§ **EXERCISE OBJECTIVE**
Go through each line of the records below and count those with the word "made"; give only the total.

(Saved data entries)
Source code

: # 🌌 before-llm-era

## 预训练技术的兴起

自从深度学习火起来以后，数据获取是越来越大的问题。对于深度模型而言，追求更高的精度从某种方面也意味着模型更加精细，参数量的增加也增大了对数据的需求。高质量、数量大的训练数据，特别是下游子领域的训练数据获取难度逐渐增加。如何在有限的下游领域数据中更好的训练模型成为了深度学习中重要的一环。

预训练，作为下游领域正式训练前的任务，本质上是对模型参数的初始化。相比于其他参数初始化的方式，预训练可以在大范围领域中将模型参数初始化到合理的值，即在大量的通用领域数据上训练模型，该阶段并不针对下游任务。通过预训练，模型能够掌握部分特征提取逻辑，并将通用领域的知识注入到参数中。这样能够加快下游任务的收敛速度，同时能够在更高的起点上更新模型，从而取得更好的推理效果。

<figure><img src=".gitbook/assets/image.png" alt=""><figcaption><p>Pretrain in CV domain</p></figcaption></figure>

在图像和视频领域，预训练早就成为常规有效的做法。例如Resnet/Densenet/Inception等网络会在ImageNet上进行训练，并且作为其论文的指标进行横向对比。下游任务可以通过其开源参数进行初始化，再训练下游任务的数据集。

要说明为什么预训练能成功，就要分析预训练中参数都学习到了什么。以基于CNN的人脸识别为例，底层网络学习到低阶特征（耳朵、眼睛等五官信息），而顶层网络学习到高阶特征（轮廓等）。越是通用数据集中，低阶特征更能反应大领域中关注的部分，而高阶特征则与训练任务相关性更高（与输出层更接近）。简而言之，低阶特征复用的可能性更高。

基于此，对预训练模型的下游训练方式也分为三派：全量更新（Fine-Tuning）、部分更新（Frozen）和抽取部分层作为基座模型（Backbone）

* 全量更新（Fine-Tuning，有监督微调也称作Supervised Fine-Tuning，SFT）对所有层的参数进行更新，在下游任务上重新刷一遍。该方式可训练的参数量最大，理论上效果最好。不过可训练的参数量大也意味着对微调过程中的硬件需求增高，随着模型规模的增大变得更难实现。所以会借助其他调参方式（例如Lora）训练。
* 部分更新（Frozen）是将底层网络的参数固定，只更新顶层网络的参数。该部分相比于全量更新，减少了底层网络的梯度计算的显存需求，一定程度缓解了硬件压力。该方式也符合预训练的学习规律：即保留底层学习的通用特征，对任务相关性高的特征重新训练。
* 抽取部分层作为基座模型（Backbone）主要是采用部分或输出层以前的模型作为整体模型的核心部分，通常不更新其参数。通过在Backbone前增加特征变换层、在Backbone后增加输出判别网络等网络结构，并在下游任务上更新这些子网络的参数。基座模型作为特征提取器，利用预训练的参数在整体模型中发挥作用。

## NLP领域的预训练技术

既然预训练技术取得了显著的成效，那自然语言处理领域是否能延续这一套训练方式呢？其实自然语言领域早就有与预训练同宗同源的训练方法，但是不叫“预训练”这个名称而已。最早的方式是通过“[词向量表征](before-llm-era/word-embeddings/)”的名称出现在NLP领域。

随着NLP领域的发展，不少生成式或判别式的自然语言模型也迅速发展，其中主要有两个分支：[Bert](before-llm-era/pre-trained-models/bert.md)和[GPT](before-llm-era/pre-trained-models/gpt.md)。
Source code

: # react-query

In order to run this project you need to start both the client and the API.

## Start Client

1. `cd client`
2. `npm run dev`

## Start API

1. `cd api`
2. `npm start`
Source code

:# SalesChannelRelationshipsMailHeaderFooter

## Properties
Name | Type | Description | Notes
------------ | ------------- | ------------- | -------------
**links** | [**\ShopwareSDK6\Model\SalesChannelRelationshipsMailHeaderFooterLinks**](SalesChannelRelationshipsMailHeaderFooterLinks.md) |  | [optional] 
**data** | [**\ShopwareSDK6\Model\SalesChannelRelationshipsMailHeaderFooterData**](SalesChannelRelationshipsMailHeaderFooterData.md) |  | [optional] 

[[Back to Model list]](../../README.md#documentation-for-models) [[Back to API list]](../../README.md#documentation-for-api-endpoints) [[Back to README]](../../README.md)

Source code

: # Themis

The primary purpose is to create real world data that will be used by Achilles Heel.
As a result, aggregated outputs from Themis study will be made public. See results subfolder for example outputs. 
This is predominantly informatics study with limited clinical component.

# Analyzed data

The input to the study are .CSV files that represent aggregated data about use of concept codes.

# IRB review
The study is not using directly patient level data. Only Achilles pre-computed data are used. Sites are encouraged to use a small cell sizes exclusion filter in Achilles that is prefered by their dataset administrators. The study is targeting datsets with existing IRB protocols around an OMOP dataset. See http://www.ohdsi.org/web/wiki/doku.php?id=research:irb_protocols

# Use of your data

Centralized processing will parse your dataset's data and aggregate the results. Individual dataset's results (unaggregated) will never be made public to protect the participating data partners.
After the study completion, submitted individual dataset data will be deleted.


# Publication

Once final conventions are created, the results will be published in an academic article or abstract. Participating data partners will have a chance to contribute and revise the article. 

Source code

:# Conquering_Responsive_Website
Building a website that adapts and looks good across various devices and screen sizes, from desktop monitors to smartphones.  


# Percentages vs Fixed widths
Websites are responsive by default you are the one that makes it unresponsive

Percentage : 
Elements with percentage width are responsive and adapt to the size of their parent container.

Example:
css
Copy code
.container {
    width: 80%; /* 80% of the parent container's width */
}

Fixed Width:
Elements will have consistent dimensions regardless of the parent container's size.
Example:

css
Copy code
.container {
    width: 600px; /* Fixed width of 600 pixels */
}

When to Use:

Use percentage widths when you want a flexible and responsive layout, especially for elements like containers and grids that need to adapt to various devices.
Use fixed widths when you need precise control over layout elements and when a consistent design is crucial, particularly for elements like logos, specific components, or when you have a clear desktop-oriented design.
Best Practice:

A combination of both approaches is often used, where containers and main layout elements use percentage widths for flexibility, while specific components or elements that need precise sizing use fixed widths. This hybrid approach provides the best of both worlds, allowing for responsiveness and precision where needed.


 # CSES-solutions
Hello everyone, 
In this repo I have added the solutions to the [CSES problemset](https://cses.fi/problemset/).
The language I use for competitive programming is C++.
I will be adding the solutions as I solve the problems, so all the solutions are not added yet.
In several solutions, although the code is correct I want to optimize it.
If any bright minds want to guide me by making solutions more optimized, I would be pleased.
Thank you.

§ **ANSWER BOX**
2